Clua Espuny, J.L.; Aguayo, Benito M.;
Dalmau Llorca, R.; Celma, Benito E.
for the East Tortosa Primary Care Study Group.
Institut Català de la Salut, Generalitat de Catalunya, Tortosa, Spain
Context: Type 2 diabetes is a prominent risk that predisposes to artery disease. When early and the appropriate intervention is instituted, the incidence of morbidity and mortality can be reduced. Likewise, there is evidence that in many situations guidelines are not applied.
Objectives: 1/ to stratify the risk cardiovascular; 2/ to know that interventions are associated to major change to the profile of minor cardiovascular risk; and 3/ if we achieved the risk factor targets predicated by the guidelines.
Methods and patients: Is a study descriptive and multicenter in the period 1995-2000. Were recruited 347 patients with type 2 diabetes, 35-70 years, followed by general practitioners. The sample was systematized and stratified by health districts and representative of the general diabetic population. All patients were evaluated for macrovascular artery disease and multivariate analysis were performed among the variables of metabolic control, and in relation to consumption of reagent strips, outpatients visits, derivations to specialist of reference and complementary test according to recommendations of the European NIDDM Policy Group; and stratified your cardiovascular risk using the Framingham study chart to ten years.

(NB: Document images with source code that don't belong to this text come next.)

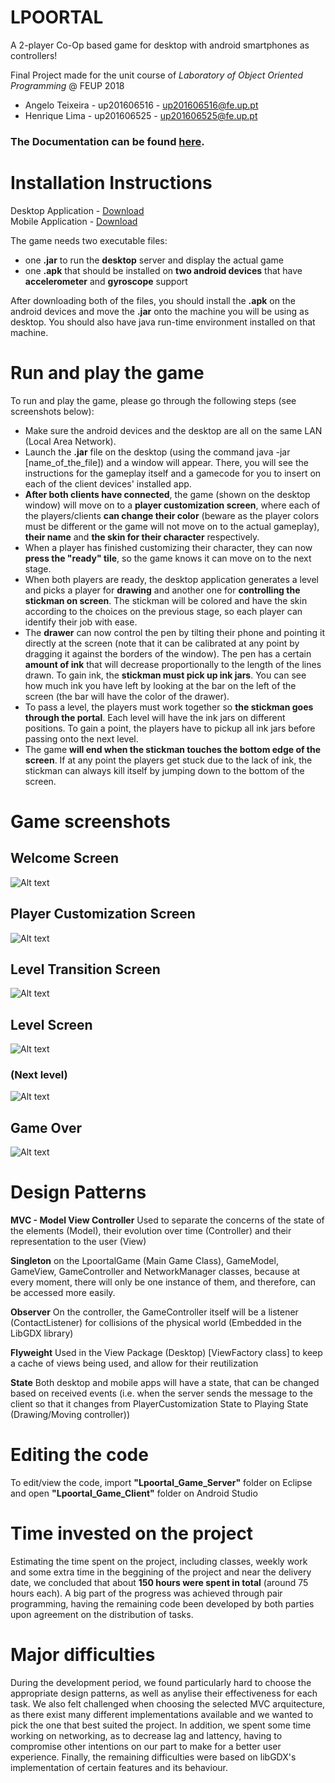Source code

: # LPOORTAL
A 2-player Co-Op based game for desktop with android smartphones as controllers!

Final Project made for the unit course of *Laboratory of Object Oriented Programming* @ FEUP 2018

  - Angelo Teixeira - up201606516 - up201606516@fe.up.pt
  - Henrique Lima - up201606525 - up201606525@fe.up.pt

### The Documentation can be found [here](https://web.fe.up.pt/~up201606516/LPOO/LPOORTAL/).

# Installation Instructions

Desktop Application - [Download](https://web.fe.up.pt/~up201606516/LPOO/LPOORTAL/Lpoortal_Desktop.jar)\
Mobile Application - [Download](https://web.fe.up.pt/~up201606516/LPOO/LPOORTAL/LPOORTAL_Client.apk)

The game needs two executable files:
  - one **.jar** to run the **desktop** server and display the actual game
  - one **.apk** that should be installed on **two android devices** that have **accelerometer** and **gyroscope** support

After downloading both of the files, you should install the **.apk** on the android devices and move the **.jar** onto the machine you will be using as desktop. You should also have java run-time environment installed on that machine.

# Run and play the game

To run and play the game, please go through the following steps (see screenshots below):
  - Make sure the android devices and the desktop are all on the same LAN (Local Area Network).
  - Launch the **.jar** file on the desktop (using the command java -jar [name_of_the_file]) and a window will appear. There, you will see the instructions for the gameplay itself and a gamecode for you to insert on each of the client devices' installed app.
  - **After both clients have connected**, the game (shown on the desktop window) will move on to a **player customization screen**, where each of the players/clients **can change their color** (beware as the player colors must be different or the game will not move on to the actual gameplay), **their name** and **the skin for their character** respectively.
  - When a player has finished customizing their character, they can now **press the "ready" tile**, so the game knows it can move on to the next stage.
  - When both players are ready, the desktop application generates a level and picks a player for **drawing** and another one for **controlling the stickman on screen**. The stickman will be colored and have the skin according to the choices on the previous stage, so each player can identify their job with ease.
  - The **drawer** can now control the pen by tilting their phone and pointing it directly at the screen (note that it can be calibrated at any point by dragging it against the borders of the window). The pen has a certain **amount of ink** that will decrease proportionally to the length of the lines drawn. To gain ink, the **stickman must pick up ink jars**. You can see how much ink you have left by looking at the bar on the left of the screen (the bar will have the color of the drawer).
  - To pass a level, the players must work together so **the stickman goes through the portal**. Each level will have the ink jars on different positions. To gain a point, the players have to pickup all ink jars before passing onto the next level.
  - The game **will end when the stickman touches the bottom edge of the screen**. If at any point the players get stuck due to the lack of ink, the stickman can always kill itself by jumping down to the bottom of the screen.

# Game screenshots

## Welcome Screen
![Alt text](Screenshots/screen_1.png?raw=true)

## Player Customization Screen
![Alt text](Screenshots/screen_2.png?raw=true)

## Level Transition Screen
![Alt text](Screenshots/screen_3.png?raw=true)

## Level Screen
![Alt text](Screenshots/screen_4.png?raw=true)

### (Next level)
![Alt text](Screenshots/screen_5.png?raw=true)

## Game Over
![Alt text](Screenshots/screen_6.png?raw=true)


# Design Patterns

**MVC - Model View Controller** Used to separate the concerns of the state of the elements (Model), their evolution over time (Controller) and their representation to the user (View)

**Singleton** on the LpoortalGame (Main Game Class), GameModel, GameView, GameController and NetworkManager classes, because at every moment, there will only be one instance of them, and therefore, can be accessed more easily.

**Observer** On the controller, the GameController itself will be a listener (ContactListener) for collisions of the physical world (Embedded in the LibGDX library)

**Flyweight** Used in the View Package (Desktop) [ViewFactory class] to keep a cache of views being used, and allow for their reutilization

**State** Both desktop and mobile apps will have a state, that can be changed based on received events (i.e. when the server sends the message to the client so that it changes from PlayerCustomization State to Playing State (Drawing/Moving controller))


# Editing the code

To edit/view the code, import **"Lpoortal_Game_Server"** folder on Eclipse and open **"Lpoortal_Game_Client"** folder on Android Studio


# Time invested on the project

Estimating the time spent on the project, including classes, weekly work and some extra time in the beggining of the project and near the delivery date, we concluded that about **150 hours were spent in total** (around 75 hours each). A big part of the progress was achieved through pair programming, having the remaining code been developed by both parties upon agreement on the distribution of tasks.

# Major difficulties

During the development period, we found particularly hard to choose the appropriate design patterns, as well as anylise their effectiveness for each task. We also felt challenged when choosing the selected MVC arquitecture, as there exist many different implementations available and we wanted to pick the one that best suited the project. In addition, we spent some time working on networking, as to decrease lag and lattency, having to compromise other intentions on our part to make for a better user experience. Finally, the remaining difficulties were based on libGDX's implementation of certain features and its behaviour.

Results: The median cardiovascular risk (fig. 1) was 10% (CI 8,01-9,41), higher among men (p 0.0000), those who are deficient metabolic control (p 0.005), and those with differential blood pressure > 63 mmHg (p 0.000). The dyslipemia (22,7%), the body mass index > 30 Kg/m2 (46,6%), and the smoking (13,6%) are the risk factors with more failure to achieve targets. In the 63 patients with macrovascular complications, median age (p 0.0000), the median cardiovascular risk (p 0.0000) and the proportion without control of your systolic blood pressure (p 0.028) are higher.

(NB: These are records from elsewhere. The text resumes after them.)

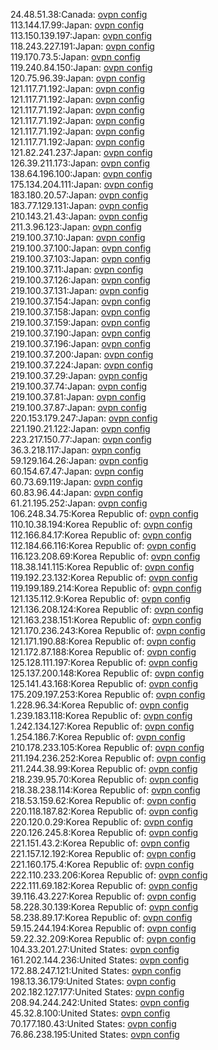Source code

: 24.48.51.38:Canada: [ovpn config](vpn/24_48_51_38.ovpn)  
113.144.17.99:Japan: [ovpn config](vpn/113_144_17_99.ovpn)  
113.150.139.197:Japan: [ovpn config](vpn/113_150_139_197.ovpn)  
118.243.227.191:Japan: [ovpn config](vpn/118_243_227_191.ovpn)  
119.170.73.5:Japan: [ovpn config](vpn/119_170_73_5.ovpn)  
119.240.84.150:Japan: [ovpn config](vpn/119_240_84_150.ovpn)  
120.75.96.39:Japan: [ovpn config](vpn/120_75_96_39.ovpn)  
121.117.71.192:Japan: [ovpn config](vpn/121_117_71_192.ovpn)  
121.117.71.192:Japan: [ovpn config](vpn/121_117_71_192.ovpn)  
121.117.71.192:Japan: [ovpn config](vpn/121_117_71_192.ovpn)  
121.117.71.192:Japan: [ovpn config](vpn/121_117_71_192.ovpn)  
121.117.71.192:Japan: [ovpn config](vpn/121_117_71_192.ovpn)  
121.117.71.192:Japan: [ovpn config](vpn/121_117_71_192.ovpn)  
121.82.241.237:Japan: [ovpn config](vpn/121_82_241_237.ovpn)  
126.39.211.173:Japan: [ovpn config](vpn/126_39_211_173.ovpn)  
138.64.196.100:Japan: [ovpn config](vpn/138_64_196_100.ovpn)  
175.134.204.111:Japan: [ovpn config](vpn/175_134_204_111.ovpn)  
183.180.20.57:Japan: [ovpn config](vpn/183_180_20_57.ovpn)  
183.77.129.131:Japan: [ovpn config](vpn/183_77_129_131.ovpn)  
210.143.21.43:Japan: [ovpn config](vpn/210_143_21_43.ovpn)  
211.3.96.123:Japan: [ovpn config](vpn/211_3_96_123.ovpn)  
219.100.37.10:Japan: [ovpn config](vpn/219_100_37_10.ovpn)  
219.100.37.100:Japan: [ovpn config](vpn/219_100_37_100.ovpn)  
219.100.37.103:Japan: [ovpn config](vpn/219_100_37_103.ovpn)  
219.100.37.11:Japan: [ovpn config](vpn/219_100_37_11.ovpn)  
219.100.37.126:Japan: [ovpn config](vpn/219_100_37_126.ovpn)  
219.100.37.131:Japan: [ovpn config](vpn/219_100_37_131.ovpn)  
219.100.37.154:Japan: [ovpn config](vpn/219_100_37_154.ovpn)  
219.100.37.158:Japan: [ovpn config](vpn/219_100_37_158.ovpn)  
219.100.37.159:Japan: [ovpn config](vpn/219_100_37_159.ovpn)  
219.100.37.190:Japan: [ovpn config](vpn/219_100_37_190.ovpn)  
219.100.37.196:Japan: [ovpn config](vpn/219_100_37_196.ovpn)  
219.100.37.200:Japan: [ovpn config](vpn/219_100_37_200.ovpn)  
219.100.37.224:Japan: [ovpn config](vpn/219_100_37_224.ovpn)  
219.100.37.29:Japan: [ovpn config](vpn/219_100_37_29.ovpn)  
219.100.37.74:Japan: [ovpn config](vpn/219_100_37_74.ovpn)  
219.100.37.81:Japan: [ovpn config](vpn/219_100_37_81.ovpn)  
219.100.37.87:Japan: [ovpn config](vpn/219_100_37_87.ovpn)  
220.153.179.247:Japan: [ovpn config](vpn/220_153_179_247.ovpn)  
221.190.21.122:Japan: [ovpn config](vpn/221_190_21_122.ovpn)  
223.217.150.77:Japan: [ovpn config](vpn/223_217_150_77.ovpn)  
36.3.218.117:Japan: [ovpn config](vpn/36_3_218_117.ovpn)  
59.129.164.26:Japan: [ovpn config](vpn/59_129_164_26.ovpn)  
60.154.67.47:Japan: [ovpn config](vpn/60_154_67_47.ovpn)  
60.73.69.119:Japan: [ovpn config](vpn/60_73_69_119.ovpn)  
60.83.96.44:Japan: [ovpn config](vpn/60_83_96_44.ovpn)  
61.21.195.252:Japan: [ovpn config](vpn/61_21_195_252.ovpn)  
106.248.34.75:Korea Republic of: [ovpn config](vpn/106_248_34_75.ovpn)  
110.10.38.194:Korea Republic of: [ovpn config](vpn/110_10_38_194.ovpn)  
112.166.84.17:Korea Republic of: [ovpn config](vpn/112_166_84_17.ovpn)  
112.184.66.116:Korea Republic of: [ovpn config](vpn/112_184_66_116.ovpn)  
116.123.208.69:Korea Republic of: [ovpn config](vpn/116_123_208_69.ovpn)  
118.38.141.115:Korea Republic of: [ovpn config](vpn/118_38_141_115.ovpn)  
119.192.23.132:Korea Republic of: [ovpn config](vpn/119_192_23_132.ovpn)  
119.199.189.214:Korea Republic of: [ovpn config](vpn/119_199_189_214.ovpn)  
121.135.112.9:Korea Republic of: [ovpn config](vpn/121_135_112_9.ovpn)  
121.136.208.124:Korea Republic of: [ovpn config](vpn/121_136_208_124.ovpn)  
121.163.238.151:Korea Republic of: [ovpn config](vpn/121_163_238_151.ovpn)  
121.170.236.243:Korea Republic of: [ovpn config](vpn/121_170_236_243.ovpn)  
121.171.190.88:Korea Republic of: [ovpn config](vpn/121_171_190_88.ovpn)  
121.172.87.188:Korea Republic of: [ovpn config](vpn/121_172_87_188.ovpn)  
125.128.111.197:Korea Republic of: [ovpn config](vpn/125_128_111_197.ovpn)  
125.137.200.148:Korea Republic of: [ovpn config](vpn/125_137_200_148.ovpn)  
125.141.43.168:Korea Republic of: [ovpn config](vpn/125_141_43_168.ovpn)  
175.209.197.253:Korea Republic of: [ovpn config](vpn/175_209_197_253.ovpn)  
1.228.96.34:Korea Republic of: [ovpn config](vpn/1_228_96_34.ovpn)  
1.239.183.118:Korea Republic of: [ovpn config](vpn/1_239_183_118.ovpn)  
1.242.134.127:Korea Republic of: [ovpn config](vpn/1_242_134_127.ovpn)  
1.254.186.7:Korea Republic of: [ovpn config](vpn/1_254_186_7.ovpn)  
210.178.233.105:Korea Republic of: [ovpn config](vpn/210_178_233_105.ovpn)  
211.194.236.252:Korea Republic of: [ovpn config](vpn/211_194_236_252.ovpn)  
211.244.38.99:Korea Republic of: [ovpn config](vpn/211_244_38_99.ovpn)  
218.239.95.70:Korea Republic of: [ovpn config](vpn/218_239_95_70.ovpn)  
218.38.238.114:Korea Republic of: [ovpn config](vpn/218_38_238_114.ovpn)  
218.53.159.62:Korea Republic of: [ovpn config](vpn/218_53_159_62.ovpn)  
220.118.187.82:Korea Republic of: [ovpn config](vpn/220_118_187_82.ovpn)  
220.120.0.29:Korea Republic of: [ovpn config](vpn/220_120_0_29.ovpn)  
220.126.245.8:Korea Republic of: [ovpn config](vpn/220_126_245_8.ovpn)  
221.151.43.2:Korea Republic of: [ovpn config](vpn/221_151_43_2.ovpn)  
221.157.12.192:Korea Republic of: [ovpn config](vpn/221_157_12_192.ovpn)  
221.160.175.4:Korea Republic of: [ovpn config](vpn/221_160_175_4.ovpn)  
222.110.233.206:Korea Republic of: [ovpn config](vpn/222_110_233_206.ovpn)  
222.111.69.182:Korea Republic of: [ovpn config](vpn/222_111_69_182.ovpn)  
39.116.43.227:Korea Republic of: [ovpn config](vpn/39_116_43_227.ovpn)  
58.228.30.139:Korea Republic of: [ovpn config](vpn/58_228_30_139.ovpn)  
58.238.89.17:Korea Republic of: [ovpn config](vpn/58_238_89_17.ovpn)  
59.15.244.194:Korea Republic of: [ovpn config](vpn/59_15_244_194.ovpn)  
59.22.32.209:Korea Republic of: [ovpn config](vpn/59_22_32_209.ovpn)  
104.33.201.27:United States: [ovpn config](vpn/104_33_201_27.ovpn)  
161.202.144.236:United States: [ovpn config](vpn/161_202_144_236.ovpn)  
172.88.247.121:United States: [ovpn config](vpn/172_88_247_121.ovpn)  
198.13.36.179:United States: [ovpn config](vpn/198_13_36_179.ovpn)  
202.182.127.177:United States: [ovpn config](vpn/202_182_127_177.ovpn)  
208.94.244.242:United States: [ovpn config](vpn/208_94_244_242.ovpn)  
45.32.8.100:United States: [ovpn config](vpn/45_32_8_100.ovpn)  
70.177.180.43:United States: [ovpn config](vpn/70_177_180_43.ovpn)  
76.86.238.195:United States: [ovpn config](vpn/76_86_238_195.ovpn)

Conclusions: The evidence support that the treatment need to be more aggressive in the reduction of blood pressure and hyperglycemia for improve the risk of cardiovascular complications.
Type 2 diabetes is a prominent risk factor increasing the mortality from artery disease two to fours times higher than non-diabetic patients and the 70-80% of your mortality is caused for macrovascular complications (1). When the risk factors that predispose to artery disease are recognized early and the appropriate intervention is instituted, the incidence of morbidity and mortality can be reduced. Interest in preventing the consequences of vascular disease before the onset of symptoms is intense because the disease frequently presents suddenly and its prevalence is extraordinarily high in the diabetic patients. The actual data reflex that the benefits are proportionally to magnitude of change in the risk factors (2-5) with effectivity cost more favorable in the aged patients (6-8). Likewise, there is abundant evidence that in many situations guidelines are not applied. Defining and assessing the evidence de our results is of interest to health care providers, patients and the public.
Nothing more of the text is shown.